Rendered images with source text
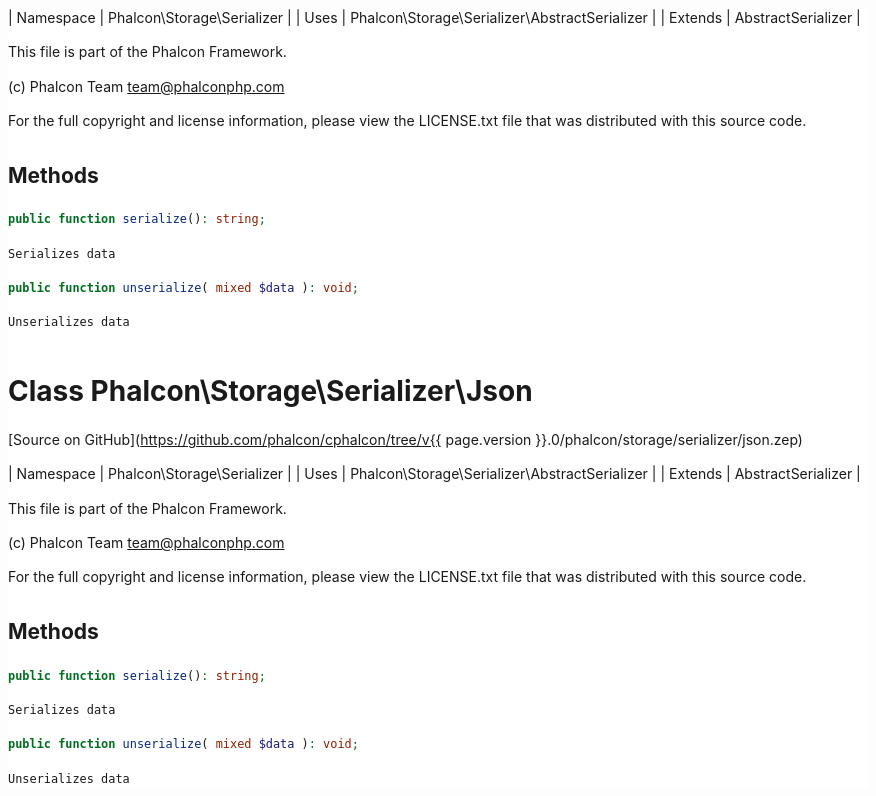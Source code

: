 | Namespace  | Phalcon\Storage\Serializer |
| Uses       | Phalcon\Storage\Serializer\AbstractSerializer |
| Extends    | AbstractSerializer |

This file is part of the Phalcon Framework.

(c) Phalcon Team <team@phalconphp.com>

For the full copyright and license information, please view the LICENSE.txt
file that was distributed with this source code.


## Methods
```php
public function serialize(): string;
```
	Serializes data
	

```php
public function unserialize( mixed $data ): void;
```
	Unserializes data
	


        
<h1 id="Storage_Serializer_Json">Class Phalcon\Storage\Serializer\Json</h1>

[Source on GitHub](https://github.com/phalcon/cphalcon/tree/v{{ page.version }}.0/phalcon/storage/serializer/json.zep)

| Namespace  | Phalcon\Storage\Serializer |
| Uses       | Phalcon\Storage\Serializer\AbstractSerializer |
| Extends    | AbstractSerializer |

This file is part of the Phalcon Framework.

(c) Phalcon Team <team@phalconphp.com>

For the full copyright and license information, please view the LICENSE.txt
file that was distributed with this source code.


## Methods
```php
public function serialize(): string;
```
	Serializes data
	

```php
public function unserialize( mixed $data ): void;
```
	Unserializes data
	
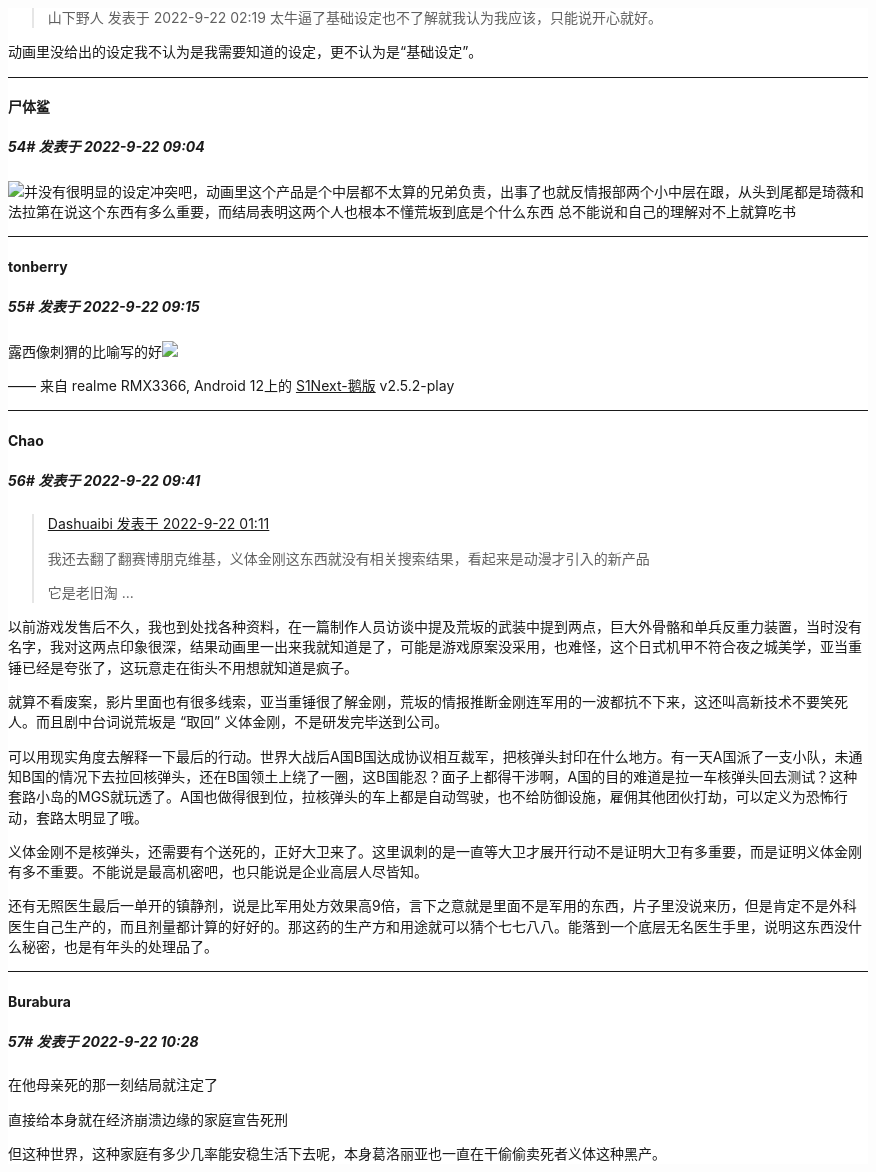 <blockquote>山下野人 发表于 2022-9-22 02:19
太牛逼了基础设定也不了解就我认为我应该，只能说开心就好。</blockquote>
动画里没给出的设定我不认为是我需要知道的设定，更不认为是“基础设定”。

*****

####  尸体鲨  
##### 54#       发表于 2022-9-22 09:04

<img src="https://static.saraba1st.com/image/smiley/face2017/035.png" referrerpolicy="no-referrer">并没有很明显的设定冲突吧，动画里这个产品是个中层都不太算的兄弟负责，出事了也就反情报部两个小中层在跟，从头到尾都是琦薇和法拉第在说这个东西有多么重要，而结局表明这两个人也根本不懂荒坂到底是个什么东西
总不能说和自己的理解对不上就算吃书

*****

####  tonberry  
##### 55#       发表于 2022-9-22 09:15

露西像刺猬的比喻写的好<img src="https://static.saraba1st.com/image/smiley/face2017/057.png" referrerpolicy="no-referrer">

—— 来自 realme RMX3366, Android 12上的 [S1Next-鹅版](https://github.com/ykrank/S1-Next/releases) v2.5.2-play

*****

####  Chao  
##### 56#       发表于 2022-9-22 09:41

<blockquote><a href="httphttps://bbs.saraba1st.com/2b/forum.php?mod=redirect&amp;goto=findpost&amp;pid=57589552&amp;ptid=2095894" target="_blank">Dashuaibi 发表于 2022-9-22 01:11</a>

我还去翻了翻赛博朋克维基，义体金刚这东西就没有相关搜索结果，看起来是动漫才引入的新产品

它是老旧淘 ...</blockquote>
以前游戏发售后不久，我也到处找各种资料，在一篇制作人员访谈中提及荒坂的武装中提到两点，巨大外骨骼和单兵反重力装置，当时没有名字，我对这两点印象很深，结果动画里一出来我就知道是了，可能是游戏原案没采用，也难怪，这个日式机甲不符合夜之城美学，亚当重锤已经是夸张了，这玩意走在街头不用想就知道是疯子。

就算不看废案，影片里面也有很多线索，亚当重锤很了解金刚，荒坂的情报推断金刚连军用的一波都抗不下来，这还叫高新技术不要笑死人。而且剧中台词说荒坂是 “取回” 义体金刚，不是研发完毕送到公司。

可以用现实角度去解释一下最后的行动。世界大战后A国B国达成协议相互裁军，把核弹头封印在什么地方。有一天A国派了一支小队，未通知B国的情况下去拉回核弹头，还在B国领土上绕了一圈，这B国能忍？面子上都得干涉啊，A国的目的难道是拉一车核弹头回去测试？这种套路小岛的MGS就玩透了。A国也做得很到位，拉核弹头的车上都是自动驾驶，也不给防御设施，雇佣其他团伙打劫，可以定义为恐怖行动，套路太明显了哦。

义体金刚不是核弹头，还需要有个送死的，正好大卫来了。这里讽刺的是一直等大卫才展开行动不是证明大卫有多重要，而是证明义体金刚有多不重要。不能说是最高机密吧，也只能说是企业高层人尽皆知。

还有无照医生最后一单开的镇静剂，说是比军用处方效果高9倍，言下之意就是里面不是军用的东西，片子里没说来历，但是肯定不是外科医生自己生产的，而且剂量都计算的好好的。那这药的生产方和用途就可以猜个七七八八。能落到一个底层无名医生手里，说明这东西没什么秘密，也是有年头的处理品了。

*****

####  Burabura  
##### 57#       发表于 2022-9-22 10:28

在他母亲死的那一刻结局就注定了

直接给本身就在经济崩溃边缘的家庭宣告死刑

但这种世界，这种家庭有多少几率能安稳生活下去呢，本身葛洛丽亚也一直在干偷偷卖死者义体这种黑产。
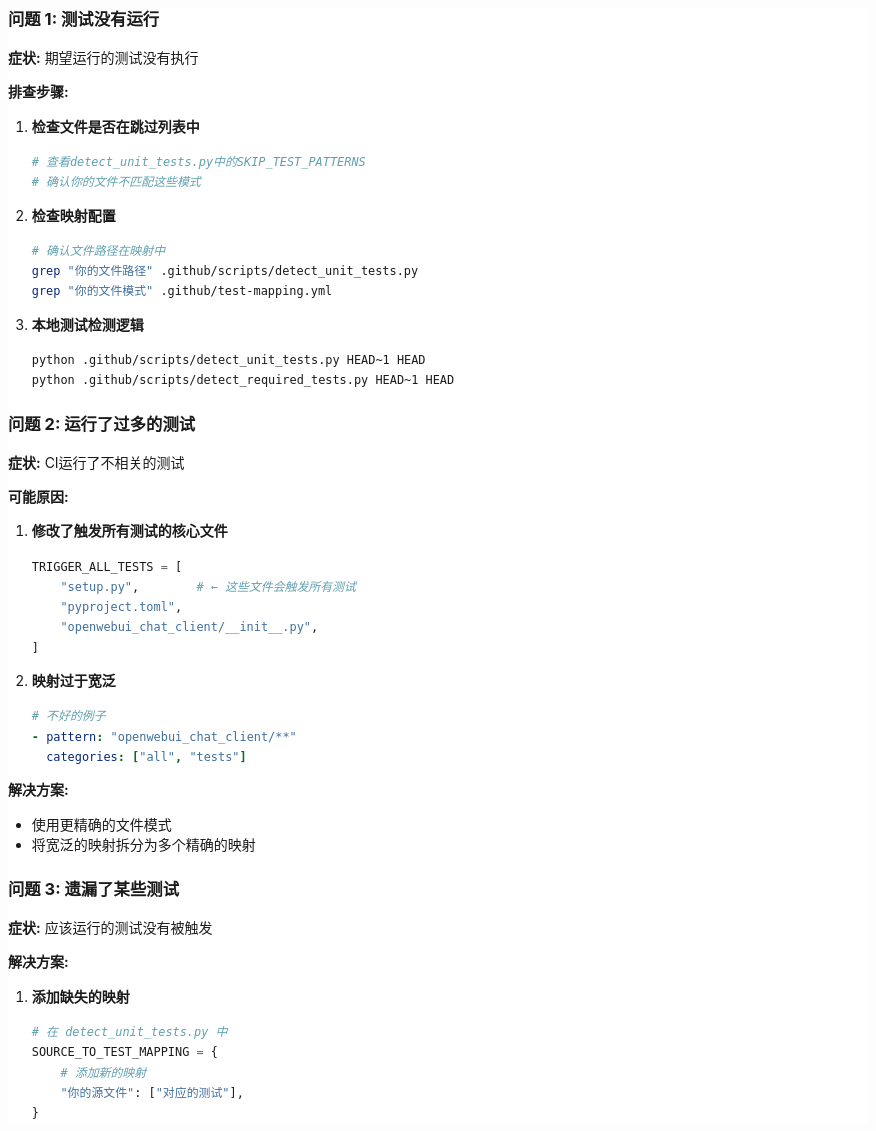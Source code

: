 ### 问题 1: 测试没有运行

**症状:** 期望运行的测试没有执行

**排查步骤:**

1. **检查文件是否在跳过列表中**
   ```bash
   # 查看detect_unit_tests.py中的SKIP_TEST_PATTERNS
   # 确认你的文件不匹配这些模式
   ```

2. **检查映射配置**
   ```bash
   # 确认文件路径在映射中
   grep "你的文件路径" .github/scripts/detect_unit_tests.py
   grep "你的文件模式" .github/test-mapping.yml
   ```

3. **本地测试检测逻辑**
   ```bash
   python .github/scripts/detect_unit_tests.py HEAD~1 HEAD
   python .github/scripts/detect_required_tests.py HEAD~1 HEAD
   ```

### 问题 2: 运行了过多的测试

**症状:** CI运行了不相关的测试

**可能原因:**

1. **修改了触发所有测试的核心文件**
   ```python
   TRIGGER_ALL_TESTS = [
       "setup.py",        # ← 这些文件会触发所有测试
       "pyproject.toml",
       "openwebui_chat_client/__init__.py",
   ]
   ```

2. **映射过于宽泛**
   ```yaml
   # 不好的例子
   - pattern: "openwebui_chat_client/**"
     categories: ["all", "tests"]
   ```

**解决方案:**
- 使用更精确的文件模式
- 将宽泛的映射拆分为多个精确的映射

### 问题 3: 遗漏了某些测试

**症状:** 应该运行的测试没有被触发

**解决方案:**

1. **添加缺失的映射**
   ```python
   # 在 detect_unit_tests.py 中
   SOURCE_TO_TEST_MAPPING = {
       # 添加新的映射
       "你的源文件": ["对应的测试"],
   }
   ```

• [EXERCISE]: Among the entries above, identify all lines with "github" and copy them.

• [EXERCISE RESULT]:
[Source on GitHub](https://github.com/phalcon/cphalcon/tree/v{{ page.version }}.0/phalcon/storage/serializer/json.zep)
—— 来自 realme RMX3366, Android 12上的 [S1Next-鹅版](https://github.com/ykrank/S1-Next/releases) v2.5.2-play
   grep "你的文件路径" .github/scripts/detect_unit_tests.py
   grep "你的文件模式" .github/test-mapping.yml
   python .github/scripts/detect_unit_tests.py HEAD~1 HEAD
   python .github/scripts/detect_required_tests.py HEAD~1 HEAD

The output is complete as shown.